Pour dépasser ces obstacles, l’Association nationale de l’audition milite pour un nouveau cercle vertueux, partant de la définition de l’audition comme un déterminant de santé, passant par la mise en place d’une vigilance sanitaire, une évaluation systématique de l’audition dans les prises en charge médicales, et avec pour but de replacer le patient au centre (en appliquant vraiment la loi sur le handicap de 2005, notamment).

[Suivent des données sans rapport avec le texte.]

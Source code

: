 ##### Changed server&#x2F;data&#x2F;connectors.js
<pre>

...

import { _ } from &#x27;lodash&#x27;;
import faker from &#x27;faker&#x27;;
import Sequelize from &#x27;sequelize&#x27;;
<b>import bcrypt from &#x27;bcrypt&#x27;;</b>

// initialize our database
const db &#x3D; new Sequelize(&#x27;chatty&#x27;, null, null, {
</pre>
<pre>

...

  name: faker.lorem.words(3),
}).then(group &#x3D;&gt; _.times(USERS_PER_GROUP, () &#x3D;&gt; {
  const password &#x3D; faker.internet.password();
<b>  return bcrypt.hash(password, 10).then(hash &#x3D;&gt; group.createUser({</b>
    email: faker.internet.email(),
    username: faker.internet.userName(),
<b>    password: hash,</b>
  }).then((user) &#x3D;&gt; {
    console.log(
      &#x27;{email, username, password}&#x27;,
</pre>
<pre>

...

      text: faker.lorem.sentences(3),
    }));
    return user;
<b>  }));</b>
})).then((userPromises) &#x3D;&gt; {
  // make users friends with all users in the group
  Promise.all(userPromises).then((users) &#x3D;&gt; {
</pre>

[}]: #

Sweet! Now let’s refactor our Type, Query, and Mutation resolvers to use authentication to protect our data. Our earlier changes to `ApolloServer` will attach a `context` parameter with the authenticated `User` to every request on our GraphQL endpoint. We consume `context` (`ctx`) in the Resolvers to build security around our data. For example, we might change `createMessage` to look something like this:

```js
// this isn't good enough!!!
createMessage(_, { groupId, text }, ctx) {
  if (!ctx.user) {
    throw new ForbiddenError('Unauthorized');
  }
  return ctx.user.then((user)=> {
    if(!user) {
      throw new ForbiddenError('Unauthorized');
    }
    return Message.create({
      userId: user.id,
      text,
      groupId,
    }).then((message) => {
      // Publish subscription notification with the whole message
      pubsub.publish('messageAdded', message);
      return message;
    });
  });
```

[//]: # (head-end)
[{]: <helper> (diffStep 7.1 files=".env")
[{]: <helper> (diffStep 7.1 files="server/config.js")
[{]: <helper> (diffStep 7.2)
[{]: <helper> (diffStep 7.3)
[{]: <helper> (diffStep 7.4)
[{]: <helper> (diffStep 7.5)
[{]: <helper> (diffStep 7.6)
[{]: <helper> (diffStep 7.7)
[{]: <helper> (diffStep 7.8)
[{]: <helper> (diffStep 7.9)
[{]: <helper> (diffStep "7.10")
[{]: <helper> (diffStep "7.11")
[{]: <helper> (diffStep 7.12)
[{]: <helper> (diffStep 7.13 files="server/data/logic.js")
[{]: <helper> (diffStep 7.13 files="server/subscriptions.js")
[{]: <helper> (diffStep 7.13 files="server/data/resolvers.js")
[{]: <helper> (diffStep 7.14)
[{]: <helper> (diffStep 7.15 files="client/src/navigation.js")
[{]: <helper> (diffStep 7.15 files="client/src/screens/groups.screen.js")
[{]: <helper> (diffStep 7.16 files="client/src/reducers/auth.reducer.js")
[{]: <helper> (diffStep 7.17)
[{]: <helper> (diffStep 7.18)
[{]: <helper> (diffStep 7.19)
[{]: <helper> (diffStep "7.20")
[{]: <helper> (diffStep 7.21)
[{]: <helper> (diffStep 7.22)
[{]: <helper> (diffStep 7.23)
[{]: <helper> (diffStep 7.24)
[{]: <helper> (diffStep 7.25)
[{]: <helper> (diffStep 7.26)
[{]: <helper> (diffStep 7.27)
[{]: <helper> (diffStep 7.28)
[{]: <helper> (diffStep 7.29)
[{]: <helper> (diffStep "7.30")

Maîtresse de conférences en économie de la santé, Laurence Hartmann a présenté quelques grandes données de cadrage sur les leviers d’action, déterminants de santé et populations cibles. Une étude de cohorte américaine a montré une sur-représentation du déficit auditif (chez les seniors) : chez les hommes, au niveau éducatif plus bas que la moyenne, avec des revenus proches du seuil de pauvreté, ayant moins accès au système de santé et ayant subi plus d’exposition sonore que la population générale. La littératie – c’est-à-dire l’aptitude à lire, à comprendre et à utiliser l’information écrite dans la vie quotidienne – est aussi de plus en plus regardée : une faible littératie est associée à une plus forte probabilité de souffrir de pertes auditives et d’avoir recours aux appareils. Pour agir sur ces déterminants, il faut mieux connaître la magnitude et les interactions, souvent complexes, afin de bien identifier les groupes de population qui cumulent les facteurs de risques et compenser les inégalités de santé.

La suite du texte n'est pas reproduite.